How to tag records with data quality issues
In this article, you will learn how to tag records with data quality issues using data part rules and CluedIn Copilot. We will use invalid email address as an example of a data quality issue.
To begin with, we have ingested, mapped, and processed a file containing contact data. Some records include invalid email addresses. Note that the email addresses in rows 1–3 violate common email address formatting rules.
To tag records with such data quality issues, create a data part rule and add an action to tag records if the email value does not match the acceptable patten of a common regular expression (for example, ^[a-zA-Z0-9._%+-]+@[a-zA-Z0-9.-]+\.[a-zA-Z]{2,6}$
). You can use the Conditions section of the action to specify the acceptable pattern for the vocabulary key value.

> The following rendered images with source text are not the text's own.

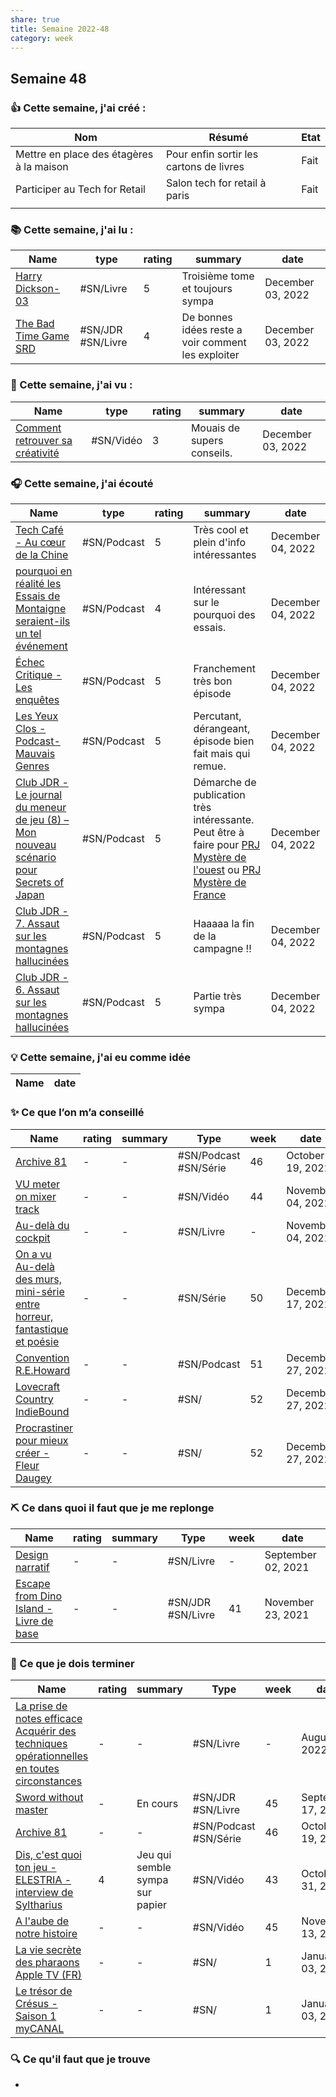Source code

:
 ```yaml
---
share: true 
title: Semaine 2022-48
category: week
---
```

## Semaine 48

### 👍 **Cette semaine, j'ai créé :**
| Nom                                      | Résumé                                  | Etat |
| ---------------------------------------- | --------------------------------------- | ---- |
| Mettre en place des étagères à la maison | Pour enfin sortir les cartons de livres | Fait |
| Participer au Tech for Retail            | Salon tech for retail à paris           | Fait |
|                                          |                                         |      |

### 📚 Cette semaine, j'ai lu :

| Name                                                                                                                      | type              | rating | summary                                            | date              |
| ------------------------------------------------------------------------------------------------------------------------- | ----------------- | ------ | -------------------------------------------------- | ----------------- |
| [Harry Dickson-03](../source/Harry%20Dickson-03.md)                                                  | #SN/Livre         | 5      | Troisième tome et toujours sympa                   | December 03, 2022 |
| [The Bad Time Game SRD](../source/The%20Bad%20Time%20Game%20SRD.md) | #SN/JDR #SN/Livre | 4      | De bonnes idées reste a voir comment les exploiter | December 03, 2022 |


### 🍿 Cette semaine, j'ai vu :

| Name                                                                                                   | type      | rating | summary                    | date              |
| ------------------------------------------------------------------------------------------------------ | --------- | ------ | -------------------------- | ----------------- |
| [Comment retrouver sa créativité](../source/Comment%20retrouver%20sa%20cr%C3%A9ativit%C3%A9.md) | #SN/Vidéo | 3      | Mouais de supers conseils. | December 03, 2022 |


### 🎧 Cette semaine, j'ai écouté

| Name                                                                                                                                                                                                                     | type        | rating | summary                                                                                                                   | date              |
| ------------------------------------------------------------------------------------------------------------------------------------------------------------------------------------------------------------------------ | ----------- | ------ | ------------------------------------------------------------------------------------------------------------------------- | ----------------- |
| [Tech Café - Au cœur de la Chine](../source/Tech%20Caf%C3%A9%20-%20Au%20c%C5%93ur%20de%20la%20Chine.md)                                                                                                                         | #SN/Podcast | 5      | Très cool et plein d'info intéressantes                                                                                   | December 04, 2022 |
| [pourquoi en réalité les Essais de Montaigne seraient-ils un tel événement](../source/pourquoi%20en%20r%C3%A9alit%C3%A9%20les%20Essais%20de%20Montaigne%20seraient-ils%20un%20tel%20%C3%A9v%C3%A9nement.md)                                     | #SN/Podcast | 4      | Intéressant sur le pourquoi des essais.                                                                                   | December 04, 2022 |
| [Échec Critique - Les enquêtes](../source/%C3%89chec%20Critique%20-%20Les%20enqu%C3%AAtes.md)                                                                                                                     | #SN/Podcast | 5      | Franchement très bon épisode                                                                                              | December 04, 2022 |
| [Les Yeux Clos - Podcast- Mauvais Genres](../source/Les%20Yeux%20Clos%20-%20Podcast-%20Mauvais%20Genres.md)                                                                                                 | #SN/Podcast | 5      | Percutant, dérangeant, épisode bien fait mais qui remue.                                                                  | December 04, 2022 |
| [Club JDR - Le journal du meneur de jeu (8) – Mon nouveau scénario pour Secrets of Japan](0030%20Ressources/_Sources/podcast/Club%20JDR%20-%20Le%20journal%20du%20meneur%20de%20jeu%20(8)%20%E2%80%93%20Mon%20nouveau%20sc%C3%A9nario%20pour%20Secrets%20of%20Japan.md) | #SN/Podcast | 5      | Démarche de publication très intéressante. Peut être à faire pour [PRJ Mystère de l'ouest](PRJ%20Myst%C3%A8re%20de%20l'ouest.md) ou [PRJ Mystère de France](PRJ%20Myst%C3%A8re%20de%20France.md) | December 04, 2022 |
| [Club JDR - 7. Assaut sur les montagnes hallucinées](../source/Club%20JDR%20-%207.%20Assaut%20sur%20les%20montagnes%20hallucin%C3%A9es.md)                                                                           | #SN/Podcast | 5      | Haaaaa la fin de la campagne !!                                                                                           | December 04, 2022 |
| [Club JDR - 6. Assaut sur les montagnes hallucinées](../source/Club%20JDR%20-%206.%20Assaut%20sur%20les%20montagnes%20hallucin%C3%A9es.md)                                                                           | #SN/Podcast | 5      | Partie très sympa                                                                                                         | December 04, 2022 |


### 💡 Cette semaine, j'ai eu comme idée

| Name | date |
| ---- | ---- |


### ✨ Ce que l’on m’a conseillé

| Name                                                                                                                                                                           | rating | summary | Type                  | week | date              |
| ------------------------------------------------------------------------------------------------------------------------------------------------------------------------------ | ------ | ------- | --------------------- | ---- | ----------------- |
| [Archive 81](../source/Archive%2081.md)                                                                                                                   | \-     | \-      | #SN/Podcast #SN/Série | 46   | October 19, 2022  |
| [VU meter on mixer track](../source/VU%20meter%20on%20mixer%20track.md)                                                                                         | \-     | \-      | #SN/Vidéo             | 44   | November 04, 2022 |
| [Au-delà du cockpit](Au-del%C3%A0%20du%20cockpit.md)                                                                                                   | \-     | \-      | #SN/Livre             | \-   | November 04, 2022 |
| [On a vu Au-delà des murs, mini-série entre horreur, fantastique et poésie](../source/On%20a%20vu%20Au-del%C3%A0%20des%20murs,%20mini-s%C3%A9rie%20entre%20horreur,%20fantastique%20et%20po%C3%A9sie.md) | \-     | \-      | #SN/Série             | 50   | December 17, 2022 |
| [Convention R.E.Howard](../source/Convention%20R.E.Howard.md)                                                                                                         | \-     | \-      | #SN/Podcast           | 51   | December 27, 2022 |
| [Lovecraft Country  IndieBound](../source/Lovecraft%20Country%20%20IndieBound.md)                                                                                         | \-     | \-      | #SN/                  | 52   | December 27, 2022 |
| [Procrastiner pour mieux créer - Fleur Daugey](../source/Procrastiner%20pour%20mieux%20cr%C3%A9er%20-%20Fleur%20Daugey.md)                                                           | \-     | \-      | #SN/                  | 52   | December 27, 2022 |


### ⛏️ Ce dans quoi il faut que je me replonge

| Name                                                                                                                   | rating | summary | Type              | week | date               |
| ---------------------------------------------------------------------------------------------------------------------- | ------ | ------- | ----------------- | ---- | ------------------ |
| [Design narratif](Design%20narratif.md)                                                 | \-     | \-      | #SN/Livre         | \-   | September 02, 2021 |
| [Escape from Dino Island - Livre de base](Escape%20from%20Dino%20Island%20-%20Livre%20de%20base.md) | \-     | \-      | #SN/JDR #SN/Livre | 41   | November 23, 2021  |

### 🏁 Ce que je dois terminer

| Name                                                                                                                                                                                                                         | rating | summary                         | Type                  | week | date               |
| ---------------------------------------------------------------------------------------------------------------------------------------------------------------------------------------------------------------------------- | ------ | ------------------------------- | --------------------- | ---- | ------------------ |
| [La prise de notes efficace Acquérir des techniques opérationnelles en toutes circonstances](La%20prise%20de%20notes%20efficace%20Acqu%C3%A9rir%20des%20techniques%20op%C3%A9rationnelles%20en%20toutes%20circonstances.md) | \-     | \-                              | #SN/Livre             | \-   | August 08, 2022    |
| [Sword without master](../source/Sword%20without%20master.md)                                                                                                                                                   | \-     | En cours                        | #SN/JDR #SN/Livre     | 45   | September 17, 2022 |
| [Archive 81](../source/Archive%2081.md)                                                                                                                                                                 | \-     | \-                              | #SN/Podcast #SN/Série | 46   | October 19, 2022   |
| [Dis, c'est quoi ton jeu - ELESTRIA - interview de Syltharius](../source/Dis,%20c'est%20quoi%20ton%20jeu%20-%20ELESTRIA%20-%20interview%20de%20Syltharius.md)                                                             | 4      | Jeu qui semble sympa sur papier | #SN/Vidéo             | 43   | October 31, 2022   |
| [A l'aube de notre histoire](../source/A%20l'aube%20de%20notre%20histoire.md)                                                                                                                                 | \-     | \-                              | #SN/Vidéo             | 45   | November 13, 2022  |
| [La vie secrète des pharaons  Apple TV (FR)](9999%20Inbox/to%20note/La%20vie%20secr%C3%A8te%20des%20pharaons%20%20Apple%20TV%20(FR).md)                                                                                                             | \-     | \-                              | #SN/                  | 1    | January 03, 2023   |
| [Le trésor de Crésus - Saison 1  myCANAL](../source/Le%20tr%C3%A9sor%20de%20Cr%C3%A9sus%20-%20Saison%201%20%20myCANAL.md)                                                                                                                   | \-     | \-                              | #SN/                  | 1    | January 03, 2023   |


### 🔍 Ce qu'il faut que je trouve
-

Alternatively, you can use CluedIn Copilot to create a data part rule. First, ask Copilot to generate a common regular expression that would check for valid email format. For example, you can use the following prompt.
Write a common regular expression that would check for valid email format and shortly describe it.
Then, instruct Copilot to create a data part rule using the prompt similar to the following.
Create a data part rule named "User email format validation" for the TrainingContact entity type. This rule should use CluedIn AI action on the trainingcontact.email vocabulary key to tag with "Invalid email format" any email with a pattern that doesn't match the above regex.
Next, activate and re-process the rule. To verify that the rule has been applied, go to search and use the Tags filter.
As a result, you will see all records where the email value is in the invalid format. Records with invalid email addresses contain the corresponding tag.
When the records with data quality issues are tagged, you can then create a clean project to fix such issues. To do it, in the upper-right corner of the search results page, open the three-dot menu, and select Clean.